Copy all lines containing the string "link" from the records below.

+ + + + + + +

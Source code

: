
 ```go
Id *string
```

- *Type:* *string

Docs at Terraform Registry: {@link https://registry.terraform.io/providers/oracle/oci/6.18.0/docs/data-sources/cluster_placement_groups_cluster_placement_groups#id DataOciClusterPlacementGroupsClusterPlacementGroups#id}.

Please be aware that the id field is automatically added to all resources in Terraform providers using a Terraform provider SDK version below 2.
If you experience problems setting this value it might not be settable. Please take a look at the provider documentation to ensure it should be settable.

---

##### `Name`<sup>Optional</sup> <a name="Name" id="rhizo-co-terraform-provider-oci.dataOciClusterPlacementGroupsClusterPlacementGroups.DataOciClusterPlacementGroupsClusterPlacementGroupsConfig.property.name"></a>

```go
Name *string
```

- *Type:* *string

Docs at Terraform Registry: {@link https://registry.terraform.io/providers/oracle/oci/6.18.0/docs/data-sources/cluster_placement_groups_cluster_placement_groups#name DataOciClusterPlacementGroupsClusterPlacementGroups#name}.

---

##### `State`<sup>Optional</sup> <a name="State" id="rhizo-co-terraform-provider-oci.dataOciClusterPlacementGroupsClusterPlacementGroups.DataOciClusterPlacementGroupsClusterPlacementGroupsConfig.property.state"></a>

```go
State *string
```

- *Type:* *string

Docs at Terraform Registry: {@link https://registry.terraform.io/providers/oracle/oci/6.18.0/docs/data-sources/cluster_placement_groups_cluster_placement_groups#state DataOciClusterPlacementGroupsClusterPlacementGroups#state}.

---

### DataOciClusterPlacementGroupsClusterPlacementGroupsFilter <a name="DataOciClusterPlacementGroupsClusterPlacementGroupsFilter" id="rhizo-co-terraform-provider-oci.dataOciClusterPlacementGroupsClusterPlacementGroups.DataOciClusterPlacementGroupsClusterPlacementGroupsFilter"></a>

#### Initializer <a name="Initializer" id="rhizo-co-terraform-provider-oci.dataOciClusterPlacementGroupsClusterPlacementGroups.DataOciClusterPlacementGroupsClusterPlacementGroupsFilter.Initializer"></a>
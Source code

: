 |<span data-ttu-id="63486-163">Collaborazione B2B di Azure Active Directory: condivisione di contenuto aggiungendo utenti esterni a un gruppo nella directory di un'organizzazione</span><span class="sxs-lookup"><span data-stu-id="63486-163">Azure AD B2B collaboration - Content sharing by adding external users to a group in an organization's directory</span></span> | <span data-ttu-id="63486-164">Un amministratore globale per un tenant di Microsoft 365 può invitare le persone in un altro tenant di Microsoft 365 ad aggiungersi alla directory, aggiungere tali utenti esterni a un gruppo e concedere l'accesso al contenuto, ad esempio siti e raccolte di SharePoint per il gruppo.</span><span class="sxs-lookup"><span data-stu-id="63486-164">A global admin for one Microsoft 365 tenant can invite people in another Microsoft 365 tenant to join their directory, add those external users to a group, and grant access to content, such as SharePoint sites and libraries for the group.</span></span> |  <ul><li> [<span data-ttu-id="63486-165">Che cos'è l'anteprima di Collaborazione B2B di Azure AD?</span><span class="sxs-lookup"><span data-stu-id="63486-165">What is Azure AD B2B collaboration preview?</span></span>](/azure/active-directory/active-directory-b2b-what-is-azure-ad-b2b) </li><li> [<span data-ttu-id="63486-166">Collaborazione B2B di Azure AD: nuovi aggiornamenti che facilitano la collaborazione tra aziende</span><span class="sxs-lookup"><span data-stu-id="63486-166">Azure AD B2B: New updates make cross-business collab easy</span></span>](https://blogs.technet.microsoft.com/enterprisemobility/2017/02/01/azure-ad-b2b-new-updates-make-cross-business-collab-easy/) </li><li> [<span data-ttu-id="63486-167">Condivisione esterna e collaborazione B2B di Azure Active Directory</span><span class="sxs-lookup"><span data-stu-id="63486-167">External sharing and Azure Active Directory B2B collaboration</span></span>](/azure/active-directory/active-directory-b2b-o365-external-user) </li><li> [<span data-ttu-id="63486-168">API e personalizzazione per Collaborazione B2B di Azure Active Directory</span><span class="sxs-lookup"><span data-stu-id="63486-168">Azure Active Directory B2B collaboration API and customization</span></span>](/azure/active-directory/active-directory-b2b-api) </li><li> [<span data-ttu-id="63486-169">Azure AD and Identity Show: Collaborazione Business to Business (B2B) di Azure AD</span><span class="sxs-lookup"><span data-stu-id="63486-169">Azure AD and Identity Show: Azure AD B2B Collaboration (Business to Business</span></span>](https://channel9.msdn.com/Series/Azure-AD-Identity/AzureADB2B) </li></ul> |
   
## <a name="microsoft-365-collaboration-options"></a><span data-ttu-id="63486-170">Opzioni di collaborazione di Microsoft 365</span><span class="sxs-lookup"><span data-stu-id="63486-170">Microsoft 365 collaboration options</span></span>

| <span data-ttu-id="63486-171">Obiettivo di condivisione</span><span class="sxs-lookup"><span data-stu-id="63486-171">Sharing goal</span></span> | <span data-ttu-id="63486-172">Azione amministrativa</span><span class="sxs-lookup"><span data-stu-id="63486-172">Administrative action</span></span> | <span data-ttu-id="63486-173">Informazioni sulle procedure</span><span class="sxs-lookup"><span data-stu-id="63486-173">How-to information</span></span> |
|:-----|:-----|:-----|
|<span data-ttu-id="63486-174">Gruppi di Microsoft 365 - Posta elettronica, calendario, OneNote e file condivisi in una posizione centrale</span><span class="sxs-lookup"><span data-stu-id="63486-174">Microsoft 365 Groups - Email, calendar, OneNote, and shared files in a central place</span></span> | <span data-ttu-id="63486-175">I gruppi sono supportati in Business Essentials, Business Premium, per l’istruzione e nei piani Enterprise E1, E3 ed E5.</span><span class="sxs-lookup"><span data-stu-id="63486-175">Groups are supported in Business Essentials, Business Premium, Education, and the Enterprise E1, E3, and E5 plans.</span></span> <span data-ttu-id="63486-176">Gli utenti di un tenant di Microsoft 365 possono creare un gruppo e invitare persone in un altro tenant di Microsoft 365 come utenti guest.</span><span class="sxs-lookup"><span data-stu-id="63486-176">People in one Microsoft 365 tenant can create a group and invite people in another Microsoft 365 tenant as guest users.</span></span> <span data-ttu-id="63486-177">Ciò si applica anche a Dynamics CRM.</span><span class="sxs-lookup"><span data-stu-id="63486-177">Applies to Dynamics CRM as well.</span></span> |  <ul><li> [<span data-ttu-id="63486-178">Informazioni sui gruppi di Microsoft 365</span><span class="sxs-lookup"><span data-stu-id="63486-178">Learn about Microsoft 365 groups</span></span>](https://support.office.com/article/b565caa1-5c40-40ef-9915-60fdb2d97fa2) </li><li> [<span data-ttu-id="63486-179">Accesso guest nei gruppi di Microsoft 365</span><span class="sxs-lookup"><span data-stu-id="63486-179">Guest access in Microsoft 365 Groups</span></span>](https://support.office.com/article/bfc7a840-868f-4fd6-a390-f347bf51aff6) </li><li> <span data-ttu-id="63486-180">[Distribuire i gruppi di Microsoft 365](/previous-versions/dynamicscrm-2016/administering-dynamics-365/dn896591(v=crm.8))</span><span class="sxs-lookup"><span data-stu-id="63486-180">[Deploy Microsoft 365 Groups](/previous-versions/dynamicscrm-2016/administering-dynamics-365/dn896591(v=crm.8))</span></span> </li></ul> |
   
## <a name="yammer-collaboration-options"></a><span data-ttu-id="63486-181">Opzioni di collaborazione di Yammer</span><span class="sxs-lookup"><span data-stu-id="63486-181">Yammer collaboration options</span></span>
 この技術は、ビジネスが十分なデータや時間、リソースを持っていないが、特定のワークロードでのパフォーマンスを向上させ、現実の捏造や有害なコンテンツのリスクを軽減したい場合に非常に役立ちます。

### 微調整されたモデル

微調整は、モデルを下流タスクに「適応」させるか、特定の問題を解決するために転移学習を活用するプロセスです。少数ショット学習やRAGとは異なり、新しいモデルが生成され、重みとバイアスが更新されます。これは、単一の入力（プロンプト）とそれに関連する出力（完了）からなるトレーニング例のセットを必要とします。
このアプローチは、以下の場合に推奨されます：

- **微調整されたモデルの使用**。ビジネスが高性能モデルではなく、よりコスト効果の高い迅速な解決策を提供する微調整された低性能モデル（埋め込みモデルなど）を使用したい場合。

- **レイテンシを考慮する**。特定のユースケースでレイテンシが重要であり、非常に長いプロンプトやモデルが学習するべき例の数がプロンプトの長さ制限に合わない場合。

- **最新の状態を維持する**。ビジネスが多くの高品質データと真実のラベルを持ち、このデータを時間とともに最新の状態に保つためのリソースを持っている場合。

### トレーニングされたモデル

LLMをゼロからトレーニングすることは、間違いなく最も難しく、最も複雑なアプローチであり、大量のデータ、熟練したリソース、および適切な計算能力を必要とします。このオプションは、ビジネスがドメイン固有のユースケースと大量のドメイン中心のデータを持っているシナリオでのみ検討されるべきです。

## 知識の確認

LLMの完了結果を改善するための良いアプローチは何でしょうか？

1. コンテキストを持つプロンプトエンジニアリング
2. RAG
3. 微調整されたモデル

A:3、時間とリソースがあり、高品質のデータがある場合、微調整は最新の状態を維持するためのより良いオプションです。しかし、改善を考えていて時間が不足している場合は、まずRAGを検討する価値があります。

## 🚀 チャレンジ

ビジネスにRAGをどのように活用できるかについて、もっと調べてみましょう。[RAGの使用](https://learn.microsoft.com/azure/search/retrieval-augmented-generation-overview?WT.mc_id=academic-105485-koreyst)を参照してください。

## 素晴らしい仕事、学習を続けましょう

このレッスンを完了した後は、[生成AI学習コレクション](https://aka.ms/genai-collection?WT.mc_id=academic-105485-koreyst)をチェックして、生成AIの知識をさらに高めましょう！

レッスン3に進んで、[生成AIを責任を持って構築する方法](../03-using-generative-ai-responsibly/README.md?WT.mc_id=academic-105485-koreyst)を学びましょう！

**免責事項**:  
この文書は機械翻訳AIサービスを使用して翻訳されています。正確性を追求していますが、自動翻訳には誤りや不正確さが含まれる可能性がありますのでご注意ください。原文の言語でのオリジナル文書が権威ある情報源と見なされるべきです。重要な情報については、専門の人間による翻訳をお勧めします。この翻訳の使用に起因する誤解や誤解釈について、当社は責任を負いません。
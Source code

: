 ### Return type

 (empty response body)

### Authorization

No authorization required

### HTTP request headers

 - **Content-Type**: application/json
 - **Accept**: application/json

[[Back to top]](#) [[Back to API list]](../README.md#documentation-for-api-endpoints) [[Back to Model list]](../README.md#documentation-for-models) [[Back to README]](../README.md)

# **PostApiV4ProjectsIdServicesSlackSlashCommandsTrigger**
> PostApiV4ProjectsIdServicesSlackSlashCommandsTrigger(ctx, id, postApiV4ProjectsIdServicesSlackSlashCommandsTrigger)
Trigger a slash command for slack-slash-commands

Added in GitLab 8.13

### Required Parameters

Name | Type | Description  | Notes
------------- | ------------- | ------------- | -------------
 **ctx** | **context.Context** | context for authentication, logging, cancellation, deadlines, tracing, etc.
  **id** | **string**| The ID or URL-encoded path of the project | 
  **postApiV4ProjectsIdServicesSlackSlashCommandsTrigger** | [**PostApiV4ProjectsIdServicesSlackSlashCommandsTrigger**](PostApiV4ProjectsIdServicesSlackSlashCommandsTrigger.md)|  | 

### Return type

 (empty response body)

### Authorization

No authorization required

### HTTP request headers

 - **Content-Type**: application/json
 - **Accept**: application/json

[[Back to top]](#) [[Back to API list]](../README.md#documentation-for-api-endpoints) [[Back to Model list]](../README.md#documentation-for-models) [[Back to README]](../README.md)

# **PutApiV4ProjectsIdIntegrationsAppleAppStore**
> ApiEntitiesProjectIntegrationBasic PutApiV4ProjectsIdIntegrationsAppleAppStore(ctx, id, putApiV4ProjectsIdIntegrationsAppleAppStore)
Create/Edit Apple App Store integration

+ + + + + + +

* [Response below]
Docs at Terraform Registry: {@link https://registry.terraform.io/providers/oracle/oci/6.18.0/docs/data-sources/cluster_placement_groups_cluster_placement_groups#id DataOciClusterPlacementGroupsClusterPlacementGroups#id}.
Docs at Terraform Registry: {@link https://registry.terraform.io/providers/oracle/oci/6.18.0/docs/data-sources/cluster_placement_groups_cluster_placement_groups#name DataOciClusterPlacementGroupsClusterPlacementGroups#name}.
Docs at Terraform Registry: {@link https://registry.terraform.io/providers/oracle/oci/6.18.0/docs/data-sources/cluster_placement_groups_cluster_placement_groups#state DataOciClusterPlacementGroupsClusterPlacementGroups#state}.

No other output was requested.